== THE RECORDS ==

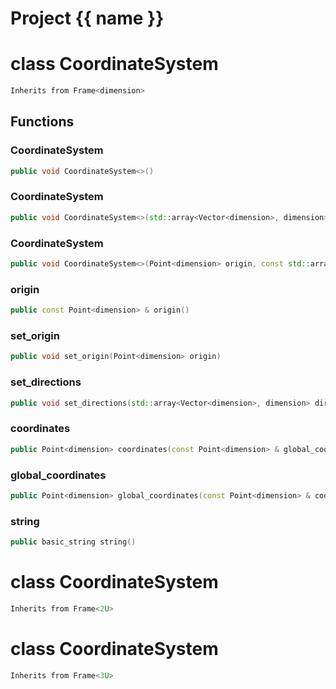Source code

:<script setup>
import {useRoute} from 'vitepress'
const {path} = useRoute()
const tokens = path.split('/')
const words = tokens[2].split('-');
for (let i = 0; i < words.length; i++) {
    words[i] = words[i].charAt(0).toUpperCase() + words[i].slice(1);
    words[i] = words[i].replace('geode', 'Geode')
}
const name = words.join('-');
</script>
# Project {{ name }}

# class CoordinateSystem


```cpp
Inherits from Frame<dimension>
```



## Functions

### CoordinateSystem

```cpp
public void CoordinateSystem<>()
```


### CoordinateSystem

```cpp
public void CoordinateSystem<>(std::array<Vector<dimension>, dimension> directions, Point<dimension> origin)
```


### CoordinateSystem

```cpp
public void CoordinateSystem<>(Point<dimension> origin, const std::array<Point<dimension>, dimension> & other_points)
```


### origin

```cpp
public const Point<dimension> & origin()
```


### set_origin

```cpp
public void set_origin(Point<dimension> origin)
```


### set_directions

```cpp
public void set_directions(std::array<Vector<dimension>, dimension> directions)
```


### coordinates

```cpp
public Point<dimension> coordinates(const Point<dimension> & global_coordinates)
```


### global_coordinates

```cpp
public Point<dimension> global_coordinates(const Point<dimension> & coordinates)
```


### string

```cpp
public basic_string string()
```




# class CoordinateSystem


```cpp
Inherits from Frame<2U>
```



# class CoordinateSystem


```cpp
Inherits from Frame<3U>
```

== WHAT TO PRODUCE ==
Could you return the whole listing exactly, with every picture removed?

== SOLUTION FOR THIS EXERCISE ==
Source code

:<script setup>
import {useRoute} from 'vitepress'
const {path} = useRoute()
const tokens = path.split('/')
const words = tokens[2].split('-');
for (let i = 0; i < words.length; i++) {
    words[i] = words[i].charAt(0).toUpperCase() + words[i].slice(1);
    words[i] = words[i].replace('geode', 'Geode')
}
const name = words.join('-');
</script>
# Project {{ name }}

# class CoordinateSystem


```cpp
Inherits from Frame<dimension>
```



## Functions

### CoordinateSystem

```cpp
public void CoordinateSystem<>()
```


### CoordinateSystem

```cpp
public void CoordinateSystem<>(std::array<Vector<dimension>, dimension> directions, Point<dimension> origin)
```


### CoordinateSystem

```cpp
public void CoordinateSystem<>(Point<dimension> origin, const std::array<Point<dimension>, dimension> & other_points)
```


### origin

```cpp
public const Point<dimension> & origin()
```


### set_origin

```cpp
public void set_origin(Point<dimension> origin)
```


### set_directions

```cpp
public void set_directions(std::array<Vector<dimension>, dimension> directions)
```


### coordinates

```cpp
public Point<dimension> coordinates(const Point<dimension> & global_coordinates)
```


### global_coordinates

```cpp
public Point<dimension> global_coordinates(const Point<dimension> & coordinates)
```


### string

```cpp
public basic_string string()
```




# class CoordinateSystem


```cpp
Inherits from Frame<2U>
```



# class CoordinateSystem


```cpp
Inherits from Frame<3U>
```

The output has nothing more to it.